Multi Marketing: 5 Questions to Ask for a More Effective Marketing Campaign
I was recently reading A More Beautiful Question by Warren Berger, which had absolutely nothing to do with marketing or this blog post, other than it sparked an idea for this blog post. Often times, as marketers, we’re trying to generate ideas to drive more business. Below are, what I believe, the five most important questions you must ask yourself (after you’ve defined your target audience) in order to develop an effective marketing campaign:
1. What message will create the most interest for our audience?
This is a pretty obvious question. We are all brainstorming our ideas and crossing them with the latest trends. You could always use cats in your advertising… unless your cat is ugly. Then I’d suggest using someone else’s!
2. What formats should we create to deliver our message?
Should you write a blog? Create a video? Your target audience is going to be more apt to certain mediums. If you’re targeting twenty-somethings, you may want to use pictures and videos instead of text.
3. How can we get our message in front of our audience?

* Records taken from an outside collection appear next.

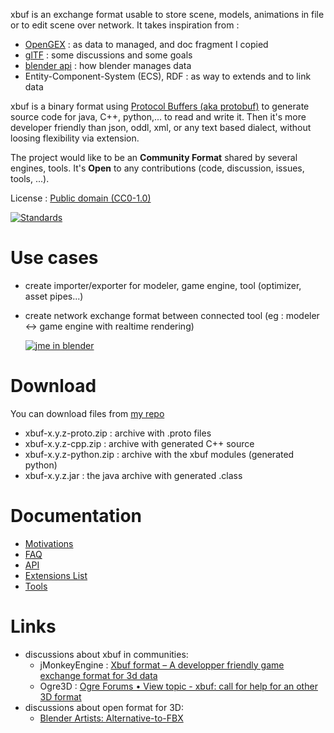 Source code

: xbuf is an exchange format usable to store scene, models, animations in file or to edit scene over network. It takes inspiration from :

* [OpenGEX](http://opengex.org/) : as data to managed, and doc fragment I copied
* [glTF](https://github.com/KhronosGroup/glTF) : some discussions and some goals
* [blender api](http://www.blender.org/api/blender_python_api_2_72_release/) : how blender manages data
* Entity-Component-System (ECS), RDF : as way to extends and to link data

xbuf is a binary format using [Protocol Buffers (aka protobuf)](https://developers.google.com/protocol-buffers/) to generate source code for java, C++, python,... to read and write it. Then it's more developer friendly than json, oddl, xml, or any text based dialect, without loosing flexibility via extension.

The project would like to be an **Community Format** shared by several engines, tools. It's **Open** to any contributions (code, discussion, issues, tools, ...).

License : [Public domain (CC0-1.0)](http://creativecommons.org/publicdomain/zero/1.0/)

[![Standards](http://imgs.xkcd.com/comics/standards.png)](http://xkcd.com/927/)

# Use cases

* create importer/exporter for modeler, game engine, tool (optimizer, asset pipes...)
* create network exchange format between connected tool (eg : modeler <-> game engine with realtime rendering)

  [![jme in blender](http://img.youtube.com/vi/3pQd65_dkeM/0.jpg)](http://www.youtube.com/watch?v=3pQd65_dkeM)

# Download

You can download files from [my repo](https://bintray.com/package/files/davidb/maven/xbuf)

* xbuf-x.y.z-proto.zip : archive with .proto files
* xbuf-x.y.z-cpp.zip : archive with generated C++ source
* xbuf-x.y.z-python.zip : archive with the xbuf modules (generated python)
* xbuf-x.y.z.jar : the java archive with generated .class

# Documentation

* [Motivations](https://github.com/davidB/xbuf/wiki/Motivations)
* [FAQ](https://github.com/davidB/xbuf/wiki/FAQ)
* [API](https://github.com/davidB/xbuf/wiki/API)
* [Extensions List](https://github.com/davidB/xbuf/wiki/Extensions-List)
* [Tools](https://github.com/davidB/xbuf/wiki/Tools)

# Links

* discussions about xbuf in communities:
  * jMonkeyEngine : [Xbuf format – A developper friendly game exchange format for 3d data](http://hub.jmonkeyengine.org/t/xbuf-format-a-developper-friendly-game-exchange-format-for-3d-data/31130/19)
  * Ogre3D : [Ogre Forums • View topic - xbuf: call for help for an other 3D format](http://www.ogre3d.org/forums/viewtopic.php?f=1&t=82801&p=514877#p514877)
* discussions about open format for 3D:
  * [Blender Artists: Alternative-to-FBX](http://blenderartists.org/forum/showthread.php?348506-Alternative-to-FBX/page3)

There are seemingly endless possibilities to get your message in front of the right people. Google searches, targeted campaigns and social media are just a few ways to consider. You can also still utilize print media, TV or radio ads.
4. What is our call to action?
No matter how creative your message is, without creating a solid call-to-action, your potential clients may not know the next step to take. Give them an offer with a direct link, phone number or contact person to secure whatever product or service you offer.
5. What do we want our customers to do 2-6 months after the sale?
So often, we focus on getting the sale that we don’t consider what our clients will think or do a few months later. Are we nurturing these leads to keep them coming back when it’s time to purchase again? Did we make the sale and forget about them, all while giving them terrible customer service? It is important to constantly thinking forward so you don’t end up the company that was left behind.